After I indicated that I would not permit the plaintiff in this instance to call an expert, the defendant did not accept the offer, the continuance that the Court gave him to meet the amended petition. I indicated again yesterday in a hearing off the record, I thought some of the defendant’s complaints against the petition were well taken, and that had a motion been filed — the same defect appeared in the first and second petition— had a motion to dismiss been filed back some two years ago, the Court would have given the plaintiff an opportunity to amend before striking the petition as the appellate courts have held should be done. Again, I offered the defendant that choice, and the defendant chose to go forward on the present petition based on the fact we will not have an expert in the case today.
So that’s the reason that the proceedings are somewhat confused.
[DEFENSE COUNSEL]: Might I add, Judge, of course, we have filed an answer to plaintiff’s amended petition and are prepared to go forward with that should the Court so order.

No such “order” was ever made; the court went on with the trial without any specific ruling on the motion to dismiss. Throughout the trial, the court summarily overruled the objections of the defendant to the admission of evidence of the slanderous statements on grounds the pleadings did not allege the slander. The plaintiff never attempted to clear up the question of the defendant’s “consent” to try the issue.

I believe the trial court thought there had been an agreement, and I believe plain*944tiff thought so, too. The record, however, does not reveal any consent by the defendant’s counsel and, in fact, reveals the contrary. Counsel and the trial court should have clarified the record.

I concur in result for the simple reason that plaintiff-appellant has not demonstrated a factual basis for his single point on appeal.

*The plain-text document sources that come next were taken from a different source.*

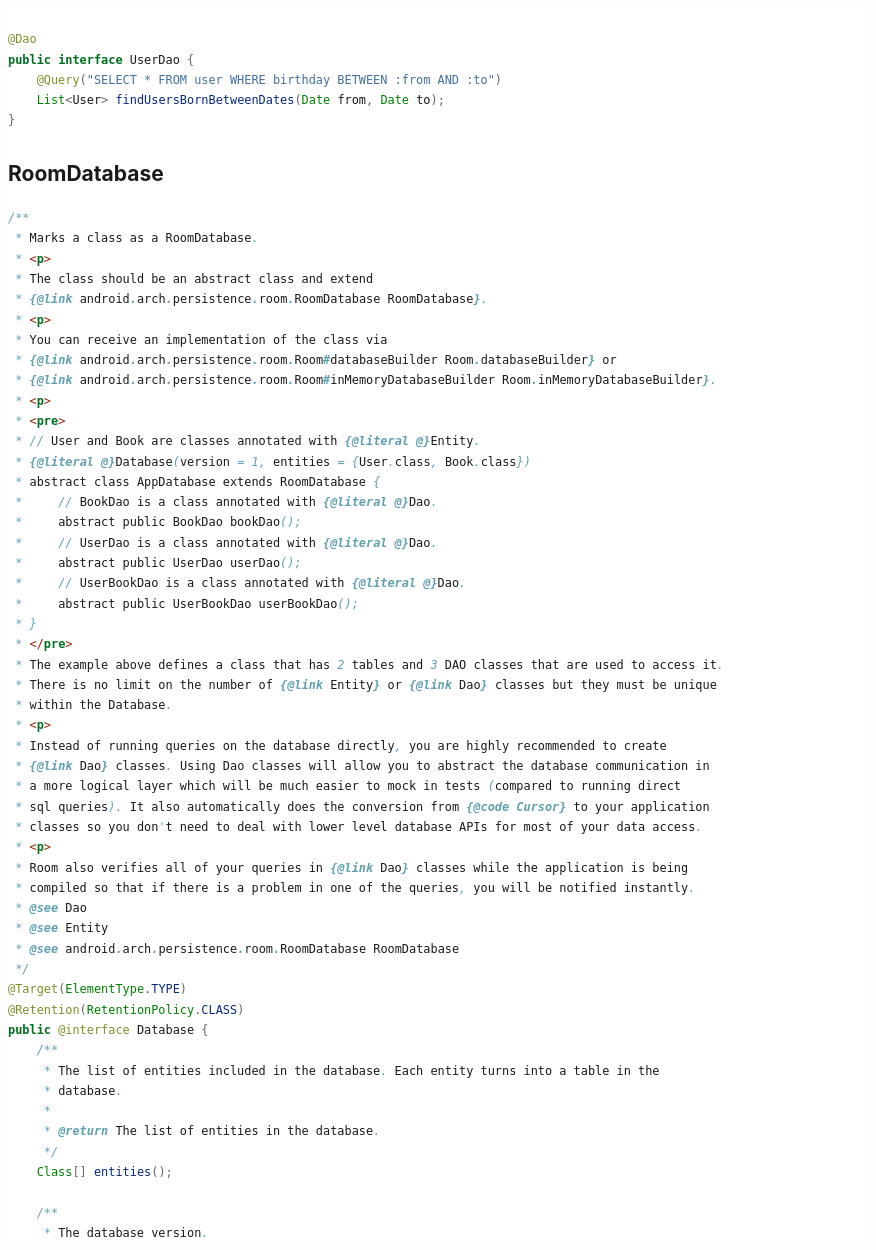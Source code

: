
 ```java

@Dao
public interface UserDao {
    @Query("SELECT * FROM user WHERE birthday BETWEEN :from AND :to")
    List<User> findUsersBornBetweenDates(Date from, Date to);
}
```

## RoomDatabase

```java
/**
 * Marks a class as a RoomDatabase.
 * <p>
 * The class should be an abstract class and extend
 * {@link android.arch.persistence.room.RoomDatabase RoomDatabase}.
 * <p>
 * You can receive an implementation of the class via
 * {@link android.arch.persistence.room.Room#databaseBuilder Room.databaseBuilder} or
 * {@link android.arch.persistence.room.Room#inMemoryDatabaseBuilder Room.inMemoryDatabaseBuilder}.
 * <p>
 * <pre>
 * // User and Book are classes annotated with {@literal @}Entity.
 * {@literal @}Database(version = 1, entities = {User.class, Book.class})
 * abstract class AppDatabase extends RoomDatabase {
 *     // BookDao is a class annotated with {@literal @}Dao.
 *     abstract public BookDao bookDao();
 *     // UserDao is a class annotated with {@literal @}Dao.
 *     abstract public UserDao userDao();
 *     // UserBookDao is a class annotated with {@literal @}Dao.
 *     abstract public UserBookDao userBookDao();
 * }
 * </pre>
 * The example above defines a class that has 2 tables and 3 DAO classes that are used to access it.
 * There is no limit on the number of {@link Entity} or {@link Dao} classes but they must be unique
 * within the Database.
 * <p>
 * Instead of running queries on the database directly, you are highly recommended to create
 * {@link Dao} classes. Using Dao classes will allow you to abstract the database communication in
 * a more logical layer which will be much easier to mock in tests (compared to running direct
 * sql queries). It also automatically does the conversion from {@code Cursor} to your application
 * classes so you don't need to deal with lower level database APIs for most of your data access.
 * <p>
 * Room also verifies all of your queries in {@link Dao} classes while the application is being
 * compiled so that if there is a problem in one of the queries, you will be notified instantly.
 * @see Dao
 * @see Entity
 * @see android.arch.persistence.room.RoomDatabase RoomDatabase
 */
@Target(ElementType.TYPE)
@Retention(RetentionPolicy.CLASS)
public @interface Database {
    /**
     * The list of entities included in the database. Each entity turns into a table in the
     * database.
     *
     * @return The list of entities in the database.
     */
    Class[] entities();

    /**
     * The database version.
```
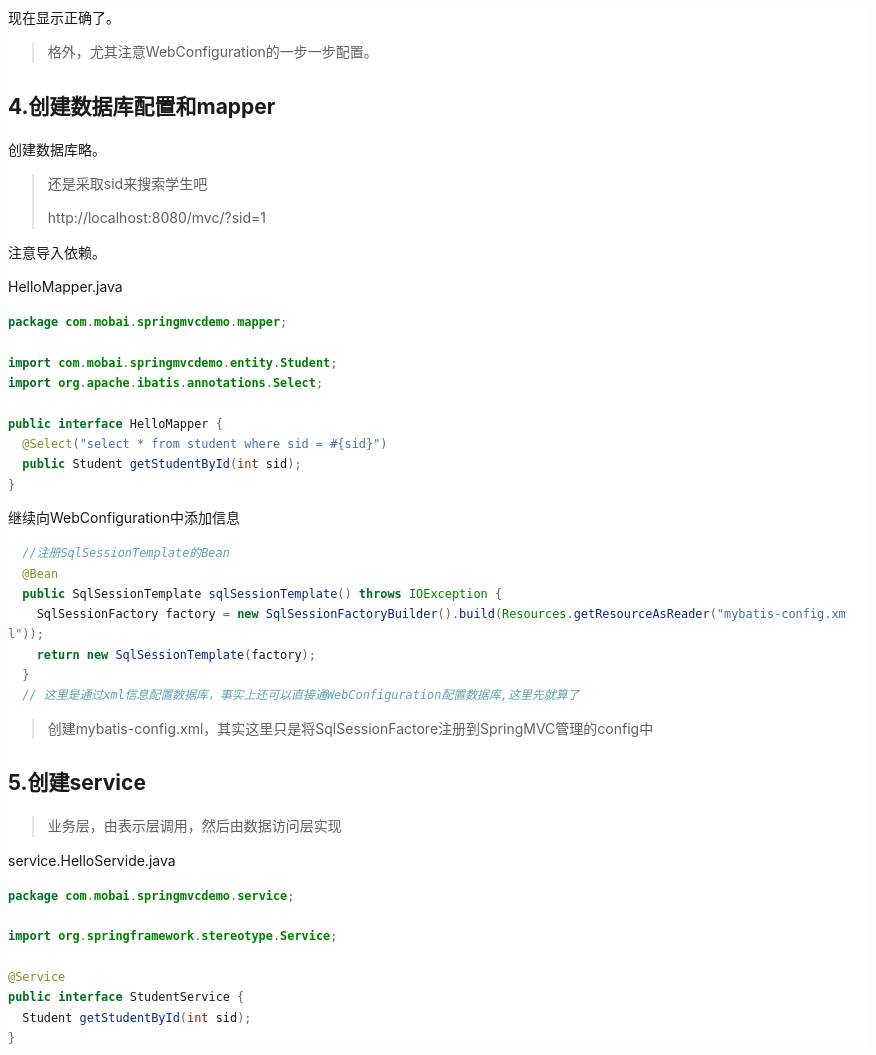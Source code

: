现在显示正确了。

> 格外，尤其注意WebConfiguration的一步一步配置。

## 4.创建数据库配置和mapper

创建数据库略。

> 还是采取sid来搜索学生吧
>
> http://localhost:8080/mvc/?sid=1

注意导入依赖。

HelloMapper.java

```java
package com.mobai.springmvcdemo.mapper;

import com.mobai.springmvcdemo.entity.Student;
import org.apache.ibatis.annotations.Select;

public interface HelloMapper {
  @Select("select * from student where sid = #{sid}")
  public Student getStudentById(int sid);
}
```

继续向WebConfiguration中添加信息

```java
  //注册SqlSessionTemplate的Bean
  @Bean
  public SqlSessionTemplate sqlSessionTemplate() throws IOException {
    SqlSessionFactory factory = new SqlSessionFactoryBuilder().build(Resources.getResourceAsReader("mybatis-config.xml"));
    return new SqlSessionTemplate(factory);
  }
  // 这里是通过xml信息配置数据库，事实上还可以直接通WebConfiguration配置数据库,这里先就算了
```

> 创建mybatis-config.xml，其实这里只是将SqlSessionFactore注册到SpringMVC管理的config中

## 5.创建service

> 业务层，由表示层调用，然后由数据访问层实现

service.HelloServide.java

```java
package com.mobai.springmvcdemo.service;

import org.springframework.stereotype.Service;

@Service
public interface StudentService {
  Student getStudentById(int sid);
}
```
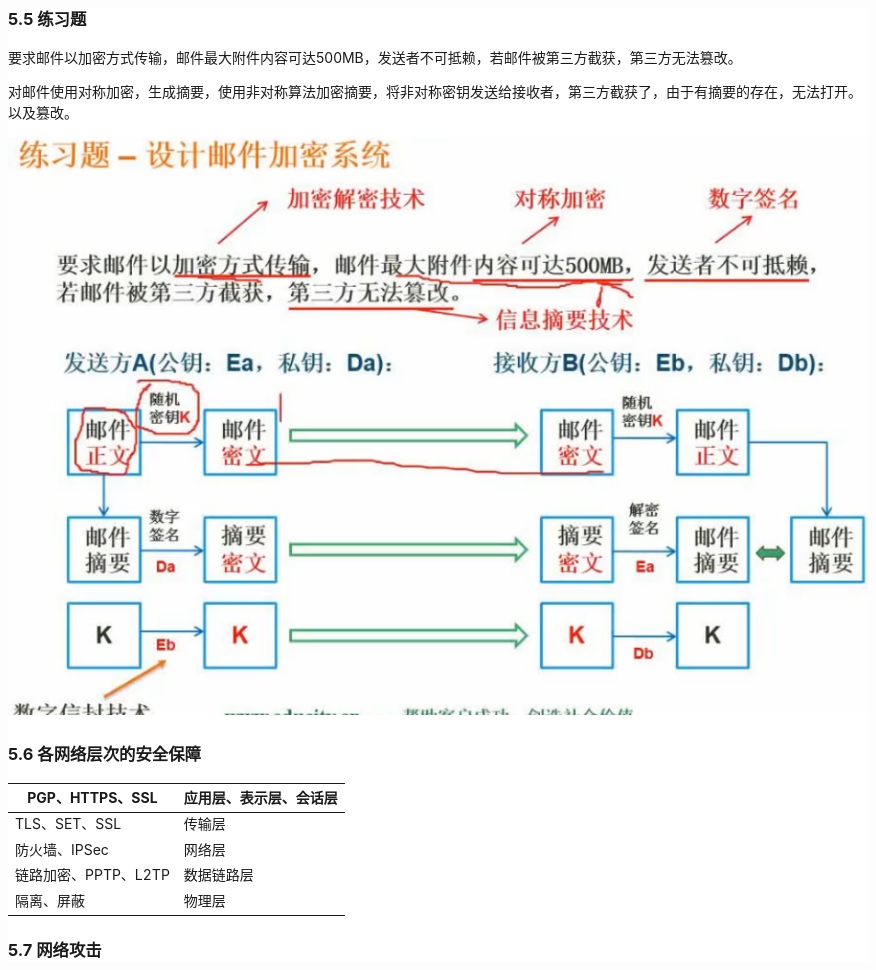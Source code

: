 

### 5.5 练习题

要求邮件以加密方式传输，邮件最大附件内容可达500MB，发送者不可抵赖，若邮件被第三方截获，第三方无法篡改。

对邮件使用对称加密，生成摘要，使用非对称算法加密摘要，将非对称密钥发送给接收者，第三方截获了，由于有摘要的存在，无法打开。以及篡改。



![image-20230926231648206](img\image-20230926231648206.png)

### 5.6 各网络层次的安全保障

| PGP、HTTPS、SSL      | 应用层、表示层、会话层 |
| -------------------- | ---------------------- |
| TLS、SET、SSL        | 传输层                 |
| 防火墙、IPSec        | 网络层                 |
| 链路加密、PPTP、L2TP | 数据链路层             |
| 隔离、屏蔽           | 物理层                 |

###  5.7 网络攻击
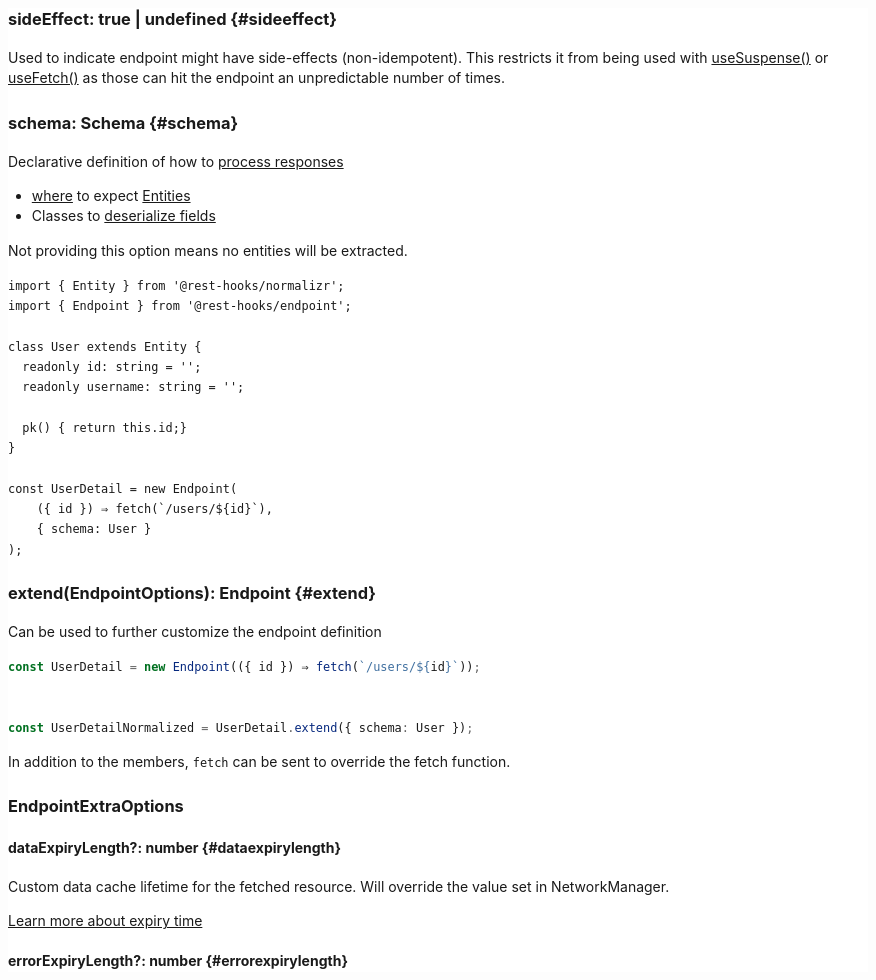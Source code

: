 ### sideEffect: true | undefined {#sideeffect}

Used to indicate endpoint might have side-effects (non-idempotent). This restricts it
from being used with [useSuspense()](/docs/api/useSuspense) or [useFetch()](/docs/api/useFetch) as those can hit the
endpoint an unpredictable number of times.

### schema: Schema {#schema}

Declarative definition of how to [process responses](./schema.md)

- [where](./schema.md) to expect [Entities](./Entity.md)
- Classes to [deserialize fields](/rest/guides/network-transform#deserializing-fields)

Not providing this option means no entities will be extracted.

```tsx
import { Entity } from '@rest-hooks/normalizr';
import { Endpoint } from '@rest-hooks/endpoint';

class User extends Entity {
  readonly id: string = '';
  readonly username: string = '';

  pk() { return this.id;}
}

const UserDetail = new Endpoint(
    ({ id }) ⇒ fetch(`/users/${id}`),
    { schema: User }
);
```

### extend(EndpointOptions): Endpoint {#extend}

Can be used to further customize the endpoint definition

```typescript
const UserDetail = new Endpoint(({ id }) ⇒ fetch(`/users/${id}`));


const UserDetailNormalized = UserDetail.extend({ schema: User });
```

In addition to the members, `fetch` can be sent to override the fetch function.

### EndpointExtraOptions

#### dataExpiryLength?: number {#dataexpirylength}

Custom data cache lifetime for the fetched resource. Will override the value set in NetworkManager.

[Learn more about expiry time](/docs/concepts/expiry-policy#expiry-time)

#### errorExpiryLength?: number {#errorexpirylength}

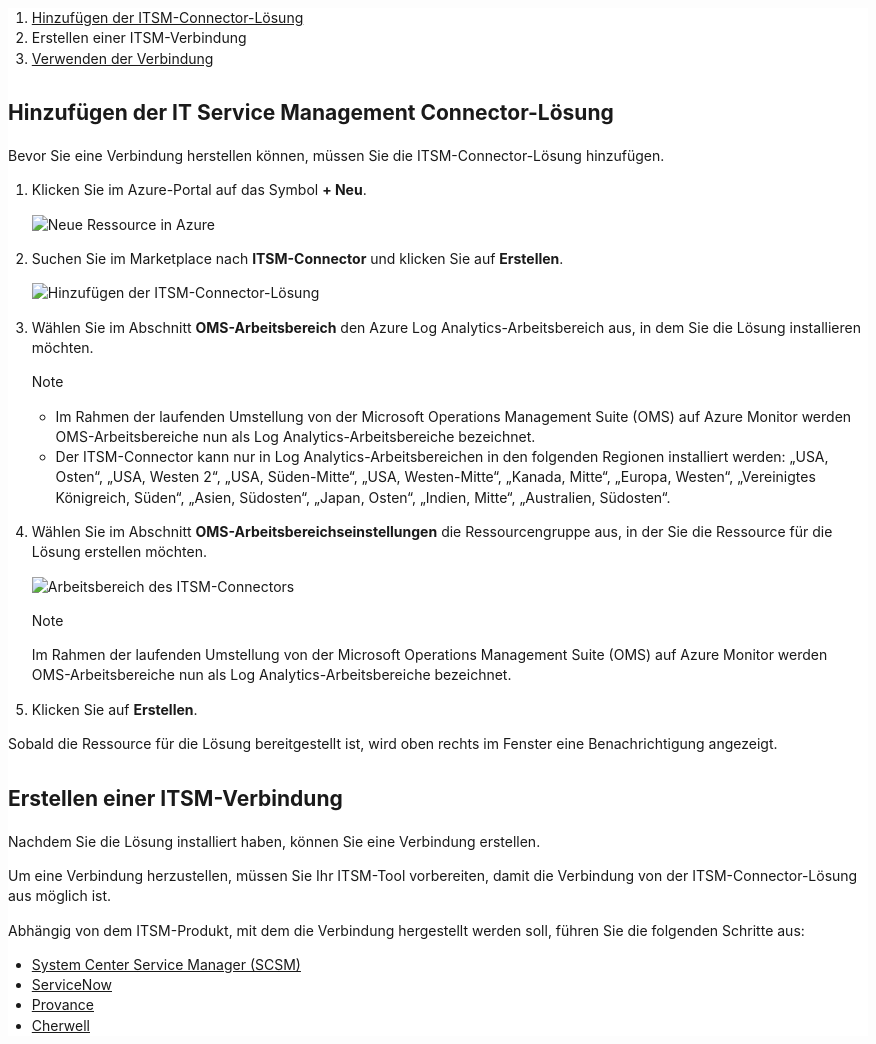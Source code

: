1.  [Hinzufügen der ITSM-Connector-Lösung](#adding-the-it-service-management-connector-solution)
2.  Erstellen einer ITSM-Verbindung
3.  [Verwenden der Verbindung](#using-the-solution)


##  <a name="adding-the-it-service-management-connector-solution"></a>Hinzufügen der IT Service Management Connector-Lösung

Bevor Sie eine Verbindung herstellen können, müssen Sie die ITSM-Connector-Lösung hinzufügen.

1. Klicken Sie im Azure-Portal auf das Symbol **+ Neu**.

   ![Neue Ressource in Azure](media/itsmc-overview/azure-add-new-resource.png)

2. Suchen Sie im Marketplace nach **ITSM-Connector** und klicken Sie auf **Erstellen**.

   ![Hinzufügen der ITSM-Connector-Lösung](media/itsmc-overview/add-itsmc-solution.png)

3. Wählen Sie im Abschnitt **OMS-Arbeitsbereich** den Azure Log Analytics-Arbeitsbereich aus, in dem Sie die Lösung installieren möchten.
   >[!NOTE]
   > * Im Rahmen der laufenden Umstellung von der Microsoft Operations Management Suite (OMS) auf Azure Monitor werden OMS-Arbeitsbereiche nun als Log Analytics-Arbeitsbereiche bezeichnet.
   > * Der ITSM-Connector kann nur in Log Analytics-Arbeitsbereichen in den folgenden Regionen installiert werden: „USA, Osten“, „USA, Westen 2“, „USA, Süden-Mitte“, „USA, Westen-Mitte“, „Kanada, Mitte“, „Europa, Westen“, „Vereinigtes Königreich, Süden“, „Asien, Südosten“, „Japan, Osten“, „Indien, Mitte“, „Australien, Südosten“.

4. Wählen Sie im Abschnitt **OMS-Arbeitsbereichseinstellungen** die Ressourcengruppe aus, in der Sie die Ressource für die Lösung erstellen möchten.

   ![Arbeitsbereich des ITSM-Connectors](media/itsmc-overview/itsmc-solution-workspace.png)
   >[!NOTE]
   >Im Rahmen der laufenden Umstellung von der Microsoft Operations Management Suite (OMS) auf Azure Monitor werden OMS-Arbeitsbereiche nun als Log Analytics-Arbeitsbereiche bezeichnet.

5. Klicken Sie auf **Erstellen**.

Sobald die Ressource für die Lösung bereitgestellt ist, wird oben rechts im Fenster eine Benachrichtigung angezeigt.


## <a name="creating-an-itsm--connection"></a>Erstellen einer ITSM-Verbindung

Nachdem Sie die Lösung installiert haben, können Sie eine Verbindung erstellen.

Um eine Verbindung herzustellen, müssen Sie Ihr ITSM-Tool vorbereiten, damit die Verbindung von der ITSM-Connector-Lösung aus möglich ist.  

Abhängig von dem ITSM-Produkt, mit dem die Verbindung hergestellt werden soll, führen Sie die folgenden Schritte aus:

- [System Center Service Manager (SCSM)](../../azure-monitor/platform/itsmc-connections.md#connect-system-center-service-manager-to-it-service-management-connector-in-azure)
- [ServiceNow](../../azure-monitor/platform/itsmc-connections.md#connect-servicenow-to-it-service-management-connector-in-azure)
- [Provance](../../azure-monitor/platform/itsmc-connections.md#connect-provance-to-it-service-management-connector-in-azure)  
- [Cherwell](../../azure-monitor/platform/itsmc-connections.md#connect-cherwell-to-it-service-management-connector-in-azure)
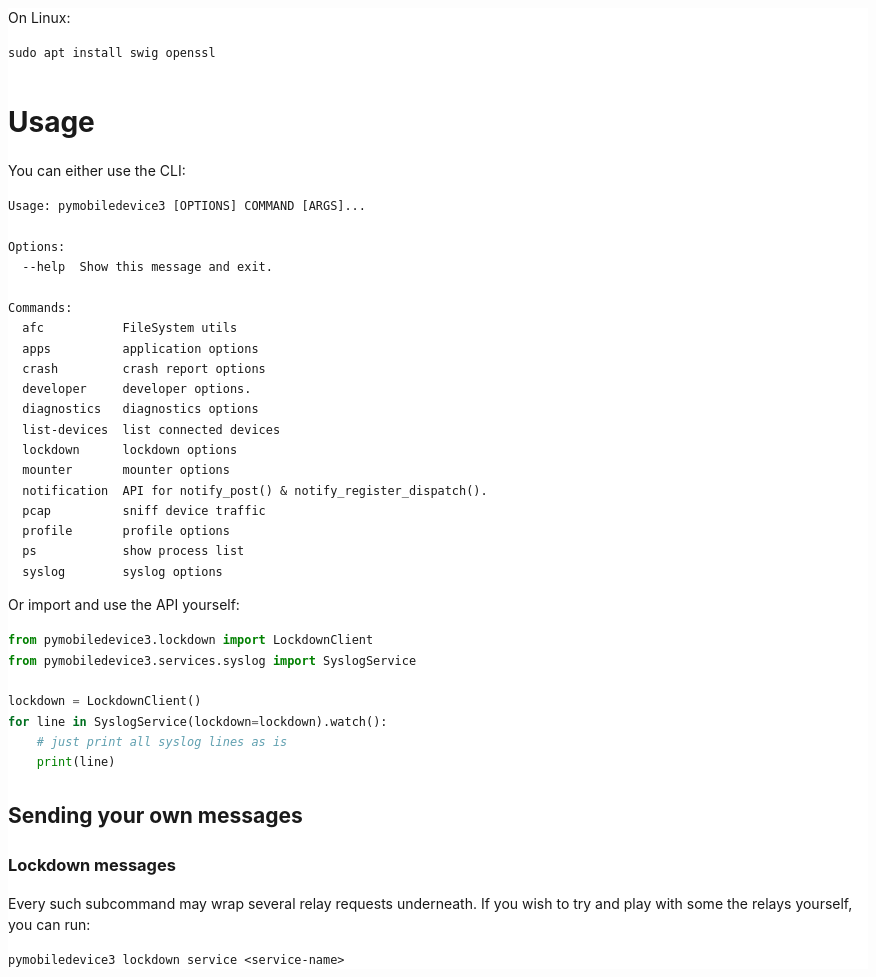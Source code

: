 On Linux:

```shell
sudo apt install swig openssl
```

# Usage

You can either use the CLI:

```
Usage: pymobiledevice3 [OPTIONS] COMMAND [ARGS]...

Options:
  --help  Show this message and exit.

Commands:
  afc           FileSystem utils
  apps          application options
  crash         crash report options
  developer     developer options.
  diagnostics   diagnostics options
  list-devices  list connected devices
  lockdown      lockdown options
  mounter       mounter options
  notification  API for notify_post() & notify_register_dispatch().
  pcap          sniff device traffic
  profile       profile options
  ps            show process list
  syslog        syslog options
```

Or import and use the API yourself:

```python
from pymobiledevice3.lockdown import LockdownClient
from pymobiledevice3.services.syslog import SyslogService

lockdown = LockdownClient()
for line in SyslogService(lockdown=lockdown).watch():
    # just print all syslog lines as is
    print(line)
```

## Sending your own messages

### Lockdown messages

Every such subcommand may wrap several relay requests underneath. If you wish to try and play with some the relays
yourself, you can run:

```shell
pymobiledevice3 lockdown service <service-name>
```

The statement in the majority opinion that the petition in a claim for legal malpractice must allege that the plaintiff “could have recovered a judgment in the action if it had been diligently prosecuted” is dicta and completely unnecessary to the opinion. Johnson v. Haskins, 119 S.W.2d 235 (Mo.1938), and Fischer v. Vonck, 614 S.W.2d 26 (Mo.App.1981), which are cited for the proposition, do not speak to a “recovery,” but to the existence of a cause of action.

Part II of the majority opinion is completely unnecessary to the determination to be made in this case and constitutes only dicta on the supposed issue of the failure to make a case. There is no brief of respondent making such a claim.

In my view there was evidence of slanderous statements that would support a verdict for slander. The report of the investigation in evidence states that the information is attributable to the source unless otherwise indicated. The context of the report shows that the investigation occurred at the Jupiter Store where the plaintiff worked. The report stated in part:

A few months after subject transferred ... heard from one of the firm’s district managers that subject had been forced to resign his position at Kansas City when $1000 turned up missing from the “cash cage” while subject was there and presumably responsible for it. A second employee of the S.S. Kresge Company had later corroborated ... district manager’s account of subject’s leaving. [Tjhere was no official doubt that subject had taken the money, although whether or not it had been admitted or proved ... did not know, he indicated.

There could be no doubt that a person in authority had accused the plaintiff of theft of a substantial amount.